You know what movie is pretty terrible?  Ghostbusters II.  It’s nearly a shot-for-shot remake of the first film, like Gus Van Sant’s Psyhco.  It isn’t funny, it rips of jokes from the first film without heightening them, and Murray, in particular, seems completely bored and uninterested.  You know who was involved in making it?  The exact same group of people who made the first one.  So, a third sequel to a series that hasn’t seen a new entry in 26 years is desirable, but a remake would be “unnecessary?”  I just don’t get it, but I also don’t get the people who still want to see Harrison Ford play Indiana Jones at age 74.  “You don’t get it,” they explain, “Ford is Indiana Jones,” which is the same logic people used about Connery and Bond in the ’60s.  (By the way, Chris Pratt as Indiana Jones is a great, great idea.)

So, let’s get at what I really think is the heart of the issue, and something I find a little troubling about fandom.  This is really mostly about the lead roles being cast as women.  Granted, half the women they cast in the lead roles have Emmy Awards on their mantles and Oscar nominations on their resumes.  The women they’ve cast in this are great — it’s not as if Kim Kardashian is going to show up with an unlicensed nuclear reactor on her back.  But, time after time online I’ve seen the fans rail against this “PC casting” of women in these previously male roles.  First of all, I’m not sure I even understand what “PC” has to do with anything any more; it’s just a knee-jerk term people throw out now.  I mean sure, women weren’t allowed on stage as actors 400 years ago, but I don’t think Sony cast McCarthy and Wiig in Ghostbusters just to even the score with Shakespeare.  Why is it such a big deal to some people (guys, I’m assuming) for men to be playing these roles?  What’s up with that Fox News sense of entitlement, that it’s unthinkable for women to play roles that were once played by men?  Is it that hoary, old “women aren’t funny” nonsense?  That’s idiocy was dispatched years ago.  In fact, Tina Fey did a brilliant episode of 30 Rock about it called “Stride of Pride.”  If you think about it, who are the two comedians having huge, transcendent moments in pop culture right now?  Amy Schumer and Tig Notaro, both of whom are women and both have distinctly different voices.  My advice?  See more live theater, where race and gender casting decisions are way more fluid that the film industry’s.  

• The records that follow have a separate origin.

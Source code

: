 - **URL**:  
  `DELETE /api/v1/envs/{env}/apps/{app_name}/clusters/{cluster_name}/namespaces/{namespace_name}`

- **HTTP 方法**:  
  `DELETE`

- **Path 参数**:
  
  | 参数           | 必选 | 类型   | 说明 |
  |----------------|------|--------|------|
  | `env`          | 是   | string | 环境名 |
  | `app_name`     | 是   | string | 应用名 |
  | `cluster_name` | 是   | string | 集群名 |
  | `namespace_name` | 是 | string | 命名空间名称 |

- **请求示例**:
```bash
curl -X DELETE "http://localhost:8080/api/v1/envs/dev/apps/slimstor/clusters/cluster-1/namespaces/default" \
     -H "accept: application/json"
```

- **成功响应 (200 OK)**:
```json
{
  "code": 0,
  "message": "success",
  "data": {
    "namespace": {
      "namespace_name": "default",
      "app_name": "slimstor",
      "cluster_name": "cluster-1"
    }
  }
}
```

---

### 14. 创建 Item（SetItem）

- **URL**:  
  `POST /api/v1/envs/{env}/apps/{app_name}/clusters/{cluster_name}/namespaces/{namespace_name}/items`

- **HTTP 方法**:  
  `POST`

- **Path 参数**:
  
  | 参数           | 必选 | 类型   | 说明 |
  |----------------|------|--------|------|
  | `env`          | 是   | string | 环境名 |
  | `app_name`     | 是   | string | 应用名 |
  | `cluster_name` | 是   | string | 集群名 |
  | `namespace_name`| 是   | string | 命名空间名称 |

A lot of hatred seems to be set squarely on Melissa McCarthy’s weight, which is hilarious coming from internet trolls.  Most of them are winded after mouse clicking.  I doubt highly that many of them are competing in the CrossFit games by day and trolling movie websites by night.  There’s a reason why dorks have seen bodybuilding as a form of male empowerment fantasy in comics for nearly a century.  

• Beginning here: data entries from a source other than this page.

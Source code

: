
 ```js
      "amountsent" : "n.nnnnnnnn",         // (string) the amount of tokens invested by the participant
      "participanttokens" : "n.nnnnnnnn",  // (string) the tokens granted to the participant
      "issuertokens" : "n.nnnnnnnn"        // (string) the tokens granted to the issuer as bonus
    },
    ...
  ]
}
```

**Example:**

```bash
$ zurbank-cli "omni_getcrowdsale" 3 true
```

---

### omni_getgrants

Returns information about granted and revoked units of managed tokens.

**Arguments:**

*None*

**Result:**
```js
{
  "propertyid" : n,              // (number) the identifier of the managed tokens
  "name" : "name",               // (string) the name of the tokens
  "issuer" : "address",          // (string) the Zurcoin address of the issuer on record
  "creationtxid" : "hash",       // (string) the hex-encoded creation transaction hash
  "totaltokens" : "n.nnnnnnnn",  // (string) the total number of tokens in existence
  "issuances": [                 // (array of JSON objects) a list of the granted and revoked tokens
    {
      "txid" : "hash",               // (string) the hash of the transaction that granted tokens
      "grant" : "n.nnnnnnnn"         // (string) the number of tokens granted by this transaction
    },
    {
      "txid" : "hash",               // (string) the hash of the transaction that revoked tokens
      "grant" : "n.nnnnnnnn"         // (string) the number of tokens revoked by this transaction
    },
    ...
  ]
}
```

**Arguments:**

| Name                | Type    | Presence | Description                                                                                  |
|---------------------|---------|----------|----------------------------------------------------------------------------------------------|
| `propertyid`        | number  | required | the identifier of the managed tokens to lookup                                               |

To be honest, I’m baffled by the vitriol the new Ghostbusters is getting.  Paul Feig is an inspired choice to oversee it.  Look at his track record.  Freaks and Geeks?  Bridesmaids?  Spy was really funny.  The haters seem to want to take Ivan Reitman out of the mothballs for old-times’ sake and let him direct it.  He hasn’t made a good movie in at least 20 years.  No, the new film is in very capable hands.  We won’t know how capable until next summer.  But, by then, we’ll have an actual film to evaluate.  I know that rational thought isn’t nearly as fun as bashing something we don’t know anything about yet, but why not give the new team a chance?  I’m ready to believe them.